A 7-juǎn collaborative cycle of yǒngshǐ shī (history-poems) on the Southern Sòng by seven members of the early-18th-century Hángzhōu literary circle: Shěn Jiāzhé (沈嘉轍, Luánchéng), Wú Zhuō (吳焯, Chìfú 尺鳬), Chén Zhīguāng (陳芝光, Wèijiǔ 蔚九), Fú Zēng (符曾, Yòulǔ 幼魯), Zhào Yù (趙昱, Gōngqiān 功千), Lì È (厲鶚, Tàihóng 太鴻), and Zhào Xìn (趙信, Yìlín 意林).

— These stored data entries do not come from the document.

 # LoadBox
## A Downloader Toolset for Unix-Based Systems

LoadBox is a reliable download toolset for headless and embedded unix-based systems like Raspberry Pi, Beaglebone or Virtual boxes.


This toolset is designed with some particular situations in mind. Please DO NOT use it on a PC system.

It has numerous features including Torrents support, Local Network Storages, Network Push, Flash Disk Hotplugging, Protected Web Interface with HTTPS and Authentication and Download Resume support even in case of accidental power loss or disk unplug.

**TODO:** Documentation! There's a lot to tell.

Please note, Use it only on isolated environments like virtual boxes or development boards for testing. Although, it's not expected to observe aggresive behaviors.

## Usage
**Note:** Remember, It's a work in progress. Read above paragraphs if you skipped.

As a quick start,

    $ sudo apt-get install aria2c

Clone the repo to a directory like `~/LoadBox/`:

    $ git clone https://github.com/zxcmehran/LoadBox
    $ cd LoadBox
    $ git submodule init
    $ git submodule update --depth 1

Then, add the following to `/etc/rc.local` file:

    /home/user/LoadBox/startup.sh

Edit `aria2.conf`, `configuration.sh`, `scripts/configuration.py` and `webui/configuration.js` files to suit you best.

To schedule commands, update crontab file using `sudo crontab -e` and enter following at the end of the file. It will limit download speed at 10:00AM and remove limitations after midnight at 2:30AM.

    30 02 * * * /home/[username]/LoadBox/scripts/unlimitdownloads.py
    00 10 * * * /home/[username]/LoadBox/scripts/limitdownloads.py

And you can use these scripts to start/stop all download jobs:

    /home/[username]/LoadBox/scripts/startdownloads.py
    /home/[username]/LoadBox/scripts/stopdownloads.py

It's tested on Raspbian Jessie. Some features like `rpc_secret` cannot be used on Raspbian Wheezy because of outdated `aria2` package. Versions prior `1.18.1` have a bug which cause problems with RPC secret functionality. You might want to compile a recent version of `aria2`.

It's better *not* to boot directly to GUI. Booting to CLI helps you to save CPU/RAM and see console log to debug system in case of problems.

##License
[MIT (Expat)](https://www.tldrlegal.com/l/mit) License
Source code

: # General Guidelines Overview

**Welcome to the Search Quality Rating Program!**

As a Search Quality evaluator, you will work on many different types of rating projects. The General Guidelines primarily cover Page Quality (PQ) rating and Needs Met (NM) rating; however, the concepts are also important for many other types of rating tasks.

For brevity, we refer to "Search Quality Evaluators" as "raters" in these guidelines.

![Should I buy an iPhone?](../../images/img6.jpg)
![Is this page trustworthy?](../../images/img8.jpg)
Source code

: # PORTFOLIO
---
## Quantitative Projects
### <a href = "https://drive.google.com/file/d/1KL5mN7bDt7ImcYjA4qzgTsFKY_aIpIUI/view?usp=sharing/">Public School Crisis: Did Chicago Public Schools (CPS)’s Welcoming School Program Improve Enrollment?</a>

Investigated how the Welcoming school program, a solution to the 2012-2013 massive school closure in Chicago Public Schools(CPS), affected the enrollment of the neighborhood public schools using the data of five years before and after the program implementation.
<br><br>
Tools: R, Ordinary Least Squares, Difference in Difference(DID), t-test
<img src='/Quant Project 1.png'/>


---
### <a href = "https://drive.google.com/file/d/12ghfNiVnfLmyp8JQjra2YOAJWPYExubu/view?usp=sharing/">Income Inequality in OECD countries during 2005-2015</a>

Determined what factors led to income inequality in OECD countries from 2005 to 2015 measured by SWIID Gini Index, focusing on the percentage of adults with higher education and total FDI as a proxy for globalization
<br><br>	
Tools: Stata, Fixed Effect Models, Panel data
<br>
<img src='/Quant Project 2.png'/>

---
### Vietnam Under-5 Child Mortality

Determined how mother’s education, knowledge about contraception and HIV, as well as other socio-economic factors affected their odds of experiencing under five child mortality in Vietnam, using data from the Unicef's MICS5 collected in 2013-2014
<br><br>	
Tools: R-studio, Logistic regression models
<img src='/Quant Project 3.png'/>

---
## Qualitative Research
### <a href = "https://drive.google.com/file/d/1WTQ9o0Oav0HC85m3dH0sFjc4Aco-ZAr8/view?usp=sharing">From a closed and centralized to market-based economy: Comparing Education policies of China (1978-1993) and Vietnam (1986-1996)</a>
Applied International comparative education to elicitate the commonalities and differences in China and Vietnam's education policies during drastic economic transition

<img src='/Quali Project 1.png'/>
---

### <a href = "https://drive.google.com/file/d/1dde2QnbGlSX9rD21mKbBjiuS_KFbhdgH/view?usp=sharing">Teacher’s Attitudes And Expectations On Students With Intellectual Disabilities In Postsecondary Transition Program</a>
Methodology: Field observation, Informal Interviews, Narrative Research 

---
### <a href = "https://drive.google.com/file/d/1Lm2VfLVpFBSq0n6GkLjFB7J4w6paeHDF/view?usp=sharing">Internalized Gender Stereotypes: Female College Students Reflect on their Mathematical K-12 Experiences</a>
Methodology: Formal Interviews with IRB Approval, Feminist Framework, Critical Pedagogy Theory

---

Shěn, Wú, Fú, and Lì were of Qiántáng; Chén, Zhào Yù, and Zhào Xìn were of Rénhé. Of the seven, only Fú Zēng held substantial office (Hùbù lángzhōng through recommendation), and Lì È was a jǔrén (Kāngxī 59 / 1720); the others remained at the zhūshēng (school-student) level. The compilation was completed c. 1729 (some sources put it 1725).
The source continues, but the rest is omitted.